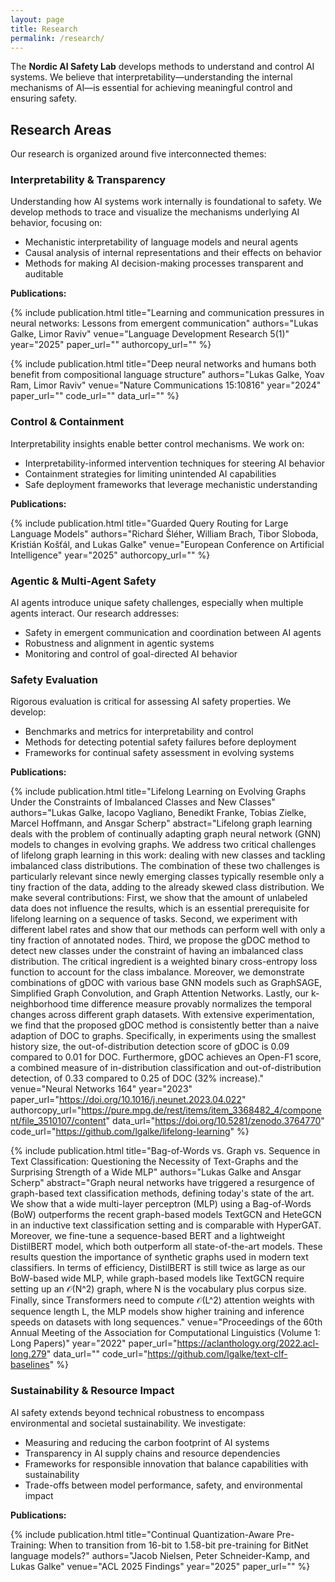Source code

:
```yaml
---
layout: page
title: Research
permalink: /research/
---
```


The **Nordic AI Safety Lab** develops methods to understand and control AI systems. We believe that interpretability—understanding the internal mechanisms of AI—is essential for achieving meaningful control and ensuring safety.

## Research Areas

Our research is organized around five interconnected themes:

### Interpretability & Transparency

Understanding how AI systems work internally is foundational to safety. We develop methods to trace and visualize the mechanisms underlying AI behavior, focusing on:
- Mechanistic interpretability of language models and neural agents
- Causal analysis of internal representations and their effects on behavior
- Methods for making AI decision-making processes transparent and auditable

**Publications:**

{% include publication.html
    title="Learning and communication pressures in neural networks: Lessons from emergent communication"
    authors="Lukas Galke, Limor Raviv"
    venue="Language Development Research 5(1)"
    year="2025"
    paper_url=""
    authorcopy_url=""
%}

{% include publication.html
    title="Deep neural networks and humans both benefit from compositional language structure"
    authors="Lukas Galke, Yoav Ram, Limor Raviv"
    venue="Nature Communications 15:10816"
    year="2024"
    paper_url=""
    code_url=""
    data_url=""
%}

### Control & Containment

Interpretability insights enable better control mechanisms. We work on:
- Interpretability-informed intervention techniques for steering AI behavior
- Containment strategies for limiting unintended AI capabilities
- Safe deployment frameworks that leverage mechanistic understanding

**Publications:**

{% include publication.html
    title="Guarded Query Routing for Large Language Models"
    authors="Richard Šléher, William Brach, Tibor Sloboda, Kristián Košťál, and Lukas Galke"
    venue="European Conference on Artificial Intelligence"
    year="2025"
    authorcopy_url=""
%}

### Agentic & Multi-Agent Safety

AI agents introduce unique safety challenges, especially when multiple agents interact. Our research addresses:
- Safety in emergent communication and coordination between AI agents
- Robustness and alignment in agentic systems
- Monitoring and control of goal-directed AI behavior

### Safety Evaluation

Rigorous evaluation is critical for assessing AI safety properties. We develop:

- Benchmarks and metrics for interpretability and control
- Methods for detecting potential safety failures before deployment
- Frameworks for continual safety assessment in evolving systems

**Publications:**

{% include publication.html
    title="Lifelong Learning on Evolving Graphs Under the Constraints of Imbalanced Classes and New Classes"
    authors="Lukas Galke, Iacopo Vagliano, Benedikt Franke, Tobias Zielke, Marcel Hoffmann, and Ansgar Scherp"
    abstract="Lifelong graph learning deals with the problem of continually adapting graph neural network (GNN) models to changes in evolving graphs. We address two critical challenges of lifelong graph learning in this work: dealing with new classes and tackling imbalanced class distributions. The combination of these two challenges is particularly relevant since newly emerging classes typically resemble only a tiny fraction of the data, adding to the already skewed class distribution. We make several contributions: First, we show that the amount of unlabeled data does not influence the results, which is an essential prerequisite for lifelong learning on a sequence of tasks. Second, we experiment with different label rates and show that our methods can perform well with only a tiny fraction of annotated nodes. Third, we propose the gDOC method to detect new classes under the constraint of having an imbalanced class distribution. The critical ingredient is a weighted binary cross-entropy loss function to account for the class imbalance. Moreover, we demonstrate combinations of gDOC with various base GNN models such as GraphSAGE, Simplified Graph Convolution, and Graph Attention Networks. Lastly, our k-neighborhood time difference measure provably normalizes the temporal changes across different graph datasets. With extensive experimentation, we find that the proposed gDOC method is consistently better than a naive adaption of DOC to graphs. Specifically, in experiments using the smallest history size, the out-of-distribution detection score of gDOC is 0.09 compared to 0.01 for DOC. Furthermore, gDOC achieves an Open-F1 score, a combined measure of in-distribution classification and out-of-distribution detection, of 0.33 compared to 0.25 of DOC (32% increase)."
    venue="Neural Networks 164"
    year="2023"
    paper_url="https://doi.org/10.1016/j.neunet.2023.04.022"
    authorcopy_url="https://pure.mpg.de/rest/items/item_3368482_4/component/file_3510107/content"
    data_url="https://doi.org/10.5281/zenodo.3764770"
    code_url="https://github.com/lgalke/lifelong-learning"
%}

{% include publication.html
    title="Bag-of-Words vs. Graph vs. Sequence in Text Classification: Questioning the Necessity of Text-Graphs and the Surprising Strength of a Wide MLP"
    authors="Lukas Galke and Ansgar Scherp"
    abstract="Graph neural networks have triggered a resurgence of graph-based text classification methods, defining today's state of the art. We show that a wide multi-layer perceptron (MLP) using a Bag-of-Words (BoW) outperforms the recent graph-based models TextGCN and HeteGCN in an inductive text classification setting and is comparable with HyperGAT. Moreover, we fine-tune a sequence-based BERT and a lightweight DistilBERT model, which both outperform all state-of-the-art models. These results question the importance of synthetic graphs used in modern text classifiers. In terms of efficiency, DistilBERT is still twice as large as our BoW-based wide MLP, while graph-based models like TextGCN require setting up an 𝒪(N^2) graph, where N is the vocabulary plus corpus size. Finally, since Transformers need to compute 𝒪(L^2) attention weights with sequence length L, the MLP models show higher training and inference speeds on datasets with long sequences."
    venue="Proceedings of the 60th Annual Meeting of the Association for Computational Linguistics (Volume 1: Long Papers)"
    year="2022"
    paper_url="https://aclanthology.org/2022.acl-long.279"
    data_url=""
    code_url="https://github.com/lgalke/text-clf-baselines"
%}

### Sustainability & Resource Impact

AI safety extends beyond technical robustness to encompass environmental and societal sustainability. We investigate:

- Measuring and reducing the carbon footprint of AI systems
- Transparency in AI supply chains and resource dependencies
- Frameworks for responsible innovation that balance capabilities with sustainability
- Trade-offs between model performance, safety, and environmental impact

**Publications:**

{% include publication.html
    title="Continual Quantization-Aware Pre-Training: When to transition from 16-bit to 1.58-bit pre-training for BitNet language models?"
    authors="Jacob Nielsen, Peter Schneider-Kamp, and Lukas Galke"
    venue="ACL 2025 Findings"
    year="2025"
    paper_url=""
%}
※ ※ ※
Requirement
Every record must be duplicated exactly, except for the pictures, which are left out.

The completed task
Source code

:
```yaml
---
layout: page
title: Research
permalink: /research/
---
```


The **Nordic AI Safety Lab** develops methods to understand and control AI systems. We believe that interpretability—understanding the internal mechanisms of AI—is essential for achieving meaningful control and ensuring safety.

## Research Areas

Our research is organized around five interconnected themes:

### Interpretability & Transparency

Understanding how AI systems work internally is foundational to safety. We develop methods to trace and visualize the mechanisms underlying AI behavior, focusing on:
- Mechanistic interpretability of language models and neural agents
- Causal analysis of internal representations and their effects on behavior
- Methods for making AI decision-making processes transparent and auditable

**Publications:**

{% include publication.html
    title="Learning and communication pressures in neural networks: Lessons from emergent communication"
    authors="Lukas Galke, Limor Raviv"
    venue="Language Development Research 5(1)"
    year="2025"
    paper_url=""
    authorcopy_url=""
%}

{% include publication.html
    title="Deep neural networks and humans both benefit from compositional language structure"
    authors="Lukas Galke, Yoav Ram, Limor Raviv"
    venue="Nature Communications 15:10816"
    year="2024"
    paper_url=""
    code_url=""
    data_url=""
%}

### Control & Containment

Interpretability insights enable better control mechanisms. We work on:
- Interpretability-informed intervention techniques for steering AI behavior
- Containment strategies for limiting unintended AI capabilities
- Safe deployment frameworks that leverage mechanistic understanding

**Publications:**

{% include publication.html
    title="Guarded Query Routing for Large Language Models"
    authors="Richard Šléher, William Brach, Tibor Sloboda, Kristián Košťál, and Lukas Galke"
    venue="European Conference on Artificial Intelligence"
    year="2025"
    authorcopy_url=""
%}

### Agentic & Multi-Agent Safety

AI agents introduce unique safety challenges, especially when multiple agents interact. Our research addresses:
- Safety in emergent communication and coordination between AI agents
- Robustness and alignment in agentic systems
- Monitoring and control of goal-directed AI behavior

### Safety Evaluation

Rigorous evaluation is critical for assessing AI safety properties. We develop:

- Benchmarks and metrics for interpretability and control
- Methods for detecting potential safety failures before deployment
- Frameworks for continual safety assessment in evolving systems

**Publications:**

{% include publication.html
    title="Lifelong Learning on Evolving Graphs Under the Constraints of Imbalanced Classes and New Classes"
    authors="Lukas Galke, Iacopo Vagliano, Benedikt Franke, Tobias Zielke, Marcel Hoffmann, and Ansgar Scherp"
    abstract="Lifelong graph learning deals with the problem of continually adapting graph neural network (GNN) models to changes in evolving graphs. We address two critical challenges of lifelong graph learning in this work: dealing with new classes and tackling imbalanced class distributions. The combination of these two challenges is particularly relevant since newly emerging classes typically resemble only a tiny fraction of the data, adding to the already skewed class distribution. We make several contributions: First, we show that the amount of unlabeled data does not influence the results, which is an essential prerequisite for lifelong learning on a sequence of tasks. Second, we experiment with different label rates and show that our methods can perform well with only a tiny fraction of annotated nodes. Third, we propose the gDOC method to detect new classes under the constraint of having an imbalanced class distribution. The critical ingredient is a weighted binary cross-entropy loss function to account for the class imbalance. Moreover, we demonstrate combinations of gDOC with various base GNN models such as GraphSAGE, Simplified Graph Convolution, and Graph Attention Networks. Lastly, our k-neighborhood time difference measure provably normalizes the temporal changes across different graph datasets. With extensive experimentation, we find that the proposed gDOC method is consistently better than a naive adaption of DOC to graphs. Specifically, in experiments using the smallest history size, the out-of-distribution detection score of gDOC is 0.09 compared to 0.01 for DOC. Furthermore, gDOC achieves an Open-F1 score, a combined measure of in-distribution classification and out-of-distribution detection, of 0.33 compared to 0.25 of DOC (32% increase)."
    venue="Neural Networks 164"
    year="2023"
    paper_url="https://doi.org/10.1016/j.neunet.2023.04.022"
    authorcopy_url="https://pure.mpg.de/rest/items/item_3368482_4/component/file_3510107/content"
    data_url="https://doi.org/10.5281/zenodo.3764770"
    code_url="https://github.com/lgalke/lifelong-learning"
%}

{% include publication.html
    title="Bag-of-Words vs. Graph vs. Sequence in Text Classification: Questioning the Necessity of Text-Graphs and the Surprising Strength of a Wide MLP"
    authors="Lukas Galke and Ansgar Scherp"
    abstract="Graph neural networks have triggered a resurgence of graph-based text classification methods, defining today's state of the art. We show that a wide multi-layer perceptron (MLP) using a Bag-of-Words (BoW) outperforms the recent graph-based models TextGCN and HeteGCN in an inductive text classification setting and is comparable with HyperGAT. Moreover, we fine-tune a sequence-based BERT and a lightweight DistilBERT model, which both outperform all state-of-the-art models. These results question the importance of synthetic graphs used in modern text classifiers. In terms of efficiency, DistilBERT is still twice as large as our BoW-based wide MLP, while graph-based models like TextGCN require setting up an 𝒪(N^2) graph, where N is the vocabulary plus corpus size. Finally, since Transformers need to compute 𝒪(L^2) attention weights with sequence length L, the MLP models show higher training and inference speeds on datasets with long sequences."
    venue="Proceedings of the 60th Annual Meeting of the Association for Computational Linguistics (Volume 1: Long Papers)"
    year="2022"
    paper_url="https://aclanthology.org/2022.acl-long.279"
    data_url=""
    code_url="https://github.com/lgalke/text-clf-baselines"
%}

### Sustainability & Resource Impact

AI safety extends beyond technical robustness to encompass environmental and societal sustainability. We investigate:

- Measuring and reducing the carbon footprint of AI systems
- Transparency in AI supply chains and resource dependencies
- Frameworks for responsible innovation that balance capabilities with sustainability
- Trade-offs between model performance, safety, and environmental impact

**Publications:**

{% include publication.html
    title="Continual Quantization-Aware Pre-Training: When to transition from 16-bit to 1.58-bit pre-training for BitNet language models?"
    authors="Jacob Nielsen, Peter Schneider-Kamp, and Lukas Galke"
    venue="ACL 2025 Findings"
    year="2025"
    paper_url=""
%}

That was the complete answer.